チューニングというか、ラジオのチャンネルを合わせてる感じだ。
――なんだろう、この耳鳴り…。
『僕ここのスタジオ、ショッピングモール内で外に面してるっていうか、窓の外で通りすがりの人が見えるの好きなんですよね~』
ハルさんが話を続けていた。それに翔が応える。
『わかる、たまに手振ってくれる方いるよね』
『そう! でもショウさんと一緒の時はショウさんがいつも窓の外が見える方に座るから』
『ハル君は背中側に窓があることになっちゃうね』
ハルさんの話を、翔がリスナーにイメージしやすいように情報を付け足すように話している。
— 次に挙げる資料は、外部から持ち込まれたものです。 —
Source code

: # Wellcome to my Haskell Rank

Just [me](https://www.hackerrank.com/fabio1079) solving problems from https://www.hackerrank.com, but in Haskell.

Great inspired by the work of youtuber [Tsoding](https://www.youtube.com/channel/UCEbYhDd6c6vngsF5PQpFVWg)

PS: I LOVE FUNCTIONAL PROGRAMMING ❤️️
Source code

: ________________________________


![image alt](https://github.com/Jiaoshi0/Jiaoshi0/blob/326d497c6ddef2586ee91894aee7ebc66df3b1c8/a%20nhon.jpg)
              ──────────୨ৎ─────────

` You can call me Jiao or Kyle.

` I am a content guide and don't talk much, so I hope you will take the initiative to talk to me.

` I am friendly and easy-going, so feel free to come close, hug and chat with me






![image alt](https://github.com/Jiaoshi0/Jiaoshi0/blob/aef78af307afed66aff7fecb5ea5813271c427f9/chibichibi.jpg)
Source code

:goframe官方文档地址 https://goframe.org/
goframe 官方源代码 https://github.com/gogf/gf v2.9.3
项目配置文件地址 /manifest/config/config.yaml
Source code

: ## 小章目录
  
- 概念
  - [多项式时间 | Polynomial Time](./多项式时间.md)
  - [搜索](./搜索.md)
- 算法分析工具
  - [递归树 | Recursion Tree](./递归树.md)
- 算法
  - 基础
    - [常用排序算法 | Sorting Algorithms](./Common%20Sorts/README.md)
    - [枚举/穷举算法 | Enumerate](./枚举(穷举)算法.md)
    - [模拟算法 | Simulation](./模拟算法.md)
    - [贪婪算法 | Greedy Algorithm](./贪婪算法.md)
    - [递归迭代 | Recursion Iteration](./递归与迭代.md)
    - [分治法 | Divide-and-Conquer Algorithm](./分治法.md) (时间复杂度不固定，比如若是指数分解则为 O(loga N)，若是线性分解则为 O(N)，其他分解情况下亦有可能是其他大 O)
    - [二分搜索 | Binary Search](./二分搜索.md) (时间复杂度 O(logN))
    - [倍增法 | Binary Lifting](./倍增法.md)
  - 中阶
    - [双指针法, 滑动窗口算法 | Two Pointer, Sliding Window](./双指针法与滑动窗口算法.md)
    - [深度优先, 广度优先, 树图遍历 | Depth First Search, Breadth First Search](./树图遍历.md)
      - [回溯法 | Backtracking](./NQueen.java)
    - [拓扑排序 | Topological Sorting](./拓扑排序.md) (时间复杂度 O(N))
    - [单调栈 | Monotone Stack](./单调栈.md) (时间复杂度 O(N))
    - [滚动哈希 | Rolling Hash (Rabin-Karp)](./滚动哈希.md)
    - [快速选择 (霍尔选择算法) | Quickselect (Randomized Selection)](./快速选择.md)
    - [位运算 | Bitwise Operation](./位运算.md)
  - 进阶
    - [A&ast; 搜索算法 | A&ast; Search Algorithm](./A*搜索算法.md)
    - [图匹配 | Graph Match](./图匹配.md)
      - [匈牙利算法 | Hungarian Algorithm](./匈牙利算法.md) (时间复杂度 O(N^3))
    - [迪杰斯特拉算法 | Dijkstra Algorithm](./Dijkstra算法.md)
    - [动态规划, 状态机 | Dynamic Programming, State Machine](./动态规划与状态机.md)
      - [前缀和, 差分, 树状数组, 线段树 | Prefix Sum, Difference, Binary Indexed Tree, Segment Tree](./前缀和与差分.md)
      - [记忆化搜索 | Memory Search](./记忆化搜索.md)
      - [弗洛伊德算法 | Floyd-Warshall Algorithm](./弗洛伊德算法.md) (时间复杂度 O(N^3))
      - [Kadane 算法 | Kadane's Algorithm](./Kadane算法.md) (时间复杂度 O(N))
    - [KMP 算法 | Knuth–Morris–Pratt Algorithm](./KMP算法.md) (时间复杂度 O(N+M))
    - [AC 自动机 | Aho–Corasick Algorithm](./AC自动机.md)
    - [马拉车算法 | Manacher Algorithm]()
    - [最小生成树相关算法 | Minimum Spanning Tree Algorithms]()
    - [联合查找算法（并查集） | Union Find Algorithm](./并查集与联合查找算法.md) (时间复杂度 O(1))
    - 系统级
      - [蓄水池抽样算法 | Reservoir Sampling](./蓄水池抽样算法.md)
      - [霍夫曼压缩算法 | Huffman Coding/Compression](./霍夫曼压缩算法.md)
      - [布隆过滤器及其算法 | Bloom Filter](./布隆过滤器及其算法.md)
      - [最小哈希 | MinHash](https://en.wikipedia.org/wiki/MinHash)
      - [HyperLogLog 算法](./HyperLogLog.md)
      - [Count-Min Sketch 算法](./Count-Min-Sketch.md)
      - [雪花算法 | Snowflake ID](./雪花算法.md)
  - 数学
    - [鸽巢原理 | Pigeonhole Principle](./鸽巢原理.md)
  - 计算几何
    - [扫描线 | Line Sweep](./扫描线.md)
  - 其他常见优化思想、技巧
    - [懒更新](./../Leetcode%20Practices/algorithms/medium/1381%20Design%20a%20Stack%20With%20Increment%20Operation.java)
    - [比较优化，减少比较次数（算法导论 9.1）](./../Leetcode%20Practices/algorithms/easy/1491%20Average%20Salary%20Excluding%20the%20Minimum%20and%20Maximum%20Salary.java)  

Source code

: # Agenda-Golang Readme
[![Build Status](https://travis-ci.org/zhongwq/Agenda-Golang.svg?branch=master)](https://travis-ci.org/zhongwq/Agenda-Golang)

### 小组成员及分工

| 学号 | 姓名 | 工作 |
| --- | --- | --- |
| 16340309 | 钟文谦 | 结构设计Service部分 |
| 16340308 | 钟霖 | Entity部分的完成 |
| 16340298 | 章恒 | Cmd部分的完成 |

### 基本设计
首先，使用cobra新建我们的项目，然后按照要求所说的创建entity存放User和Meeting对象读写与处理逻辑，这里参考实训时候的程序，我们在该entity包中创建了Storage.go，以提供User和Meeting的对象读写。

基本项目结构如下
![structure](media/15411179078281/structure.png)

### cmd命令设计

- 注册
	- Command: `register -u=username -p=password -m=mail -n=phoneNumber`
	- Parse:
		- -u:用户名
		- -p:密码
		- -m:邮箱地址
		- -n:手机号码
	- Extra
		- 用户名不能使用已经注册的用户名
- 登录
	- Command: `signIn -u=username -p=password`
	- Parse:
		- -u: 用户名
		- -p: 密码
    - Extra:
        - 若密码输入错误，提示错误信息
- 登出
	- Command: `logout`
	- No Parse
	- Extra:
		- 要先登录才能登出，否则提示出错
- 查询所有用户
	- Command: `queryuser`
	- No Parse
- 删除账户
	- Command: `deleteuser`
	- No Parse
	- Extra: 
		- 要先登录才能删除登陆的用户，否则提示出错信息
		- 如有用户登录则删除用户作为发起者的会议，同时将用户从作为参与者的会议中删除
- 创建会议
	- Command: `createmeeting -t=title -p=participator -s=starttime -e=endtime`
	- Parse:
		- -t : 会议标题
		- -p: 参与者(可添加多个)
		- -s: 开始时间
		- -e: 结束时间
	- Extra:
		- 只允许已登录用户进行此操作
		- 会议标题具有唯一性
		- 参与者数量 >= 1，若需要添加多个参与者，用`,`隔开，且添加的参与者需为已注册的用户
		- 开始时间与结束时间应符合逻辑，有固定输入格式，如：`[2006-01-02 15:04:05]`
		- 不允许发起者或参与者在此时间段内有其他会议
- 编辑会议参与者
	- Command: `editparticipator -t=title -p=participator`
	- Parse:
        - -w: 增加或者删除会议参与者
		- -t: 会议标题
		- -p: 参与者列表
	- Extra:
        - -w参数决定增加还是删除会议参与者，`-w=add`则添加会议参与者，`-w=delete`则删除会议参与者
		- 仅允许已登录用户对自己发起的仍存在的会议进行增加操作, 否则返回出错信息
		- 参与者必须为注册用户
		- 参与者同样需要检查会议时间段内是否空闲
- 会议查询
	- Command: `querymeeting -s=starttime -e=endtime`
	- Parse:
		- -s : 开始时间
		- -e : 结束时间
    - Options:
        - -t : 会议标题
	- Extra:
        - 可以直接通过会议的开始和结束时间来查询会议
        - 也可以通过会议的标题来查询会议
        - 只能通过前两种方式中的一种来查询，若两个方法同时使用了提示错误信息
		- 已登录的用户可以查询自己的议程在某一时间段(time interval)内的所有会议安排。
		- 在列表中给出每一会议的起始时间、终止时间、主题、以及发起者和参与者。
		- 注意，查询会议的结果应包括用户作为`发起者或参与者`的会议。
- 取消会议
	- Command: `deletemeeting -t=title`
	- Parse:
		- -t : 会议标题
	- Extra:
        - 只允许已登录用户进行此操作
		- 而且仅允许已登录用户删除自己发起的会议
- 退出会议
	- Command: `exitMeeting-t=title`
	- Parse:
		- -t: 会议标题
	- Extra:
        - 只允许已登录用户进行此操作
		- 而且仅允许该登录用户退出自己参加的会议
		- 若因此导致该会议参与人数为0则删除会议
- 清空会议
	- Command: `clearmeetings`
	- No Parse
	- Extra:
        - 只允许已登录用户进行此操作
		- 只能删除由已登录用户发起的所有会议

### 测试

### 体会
『大好きな先輩のショウさん相手じゃなきゃ譲らないですよ』
笑い声とともに、翔が言った。
『いや~、ほんといつもありがとう』
『もう、ショウさん登場回はショウさんの特等席ですよね、そこ』
『他のパーソナリティーの方も優しくて譲ってくれるんです』
いや~、人に恵まれてますほんと。と翔は呟きながら、それを受けてハルさんが言った。
『それだけ色んな方に好かれてるショウさんの人柄ゆえだと思いますが。毎月28日だけパーソナリティーしてることに関係あるんですか?』
『お、ハル君鋭いなあ』
『大好きな先輩のことはね、いつも見てますからね』
『なるほど?』
『疑問形でしたね』
『うん』
私はスピーカーからのラジオを聴きながら、手元のスマホでホームページにアクセスした。イヤフォンでラジオを聴きながら、駅前に向かって走り出す。
商店街のスピーカーは、離れると聞こえないから。
ショッピングモールの中のスタジオ。外に面してるって言ってた。通行人が見えるなら一階だろう。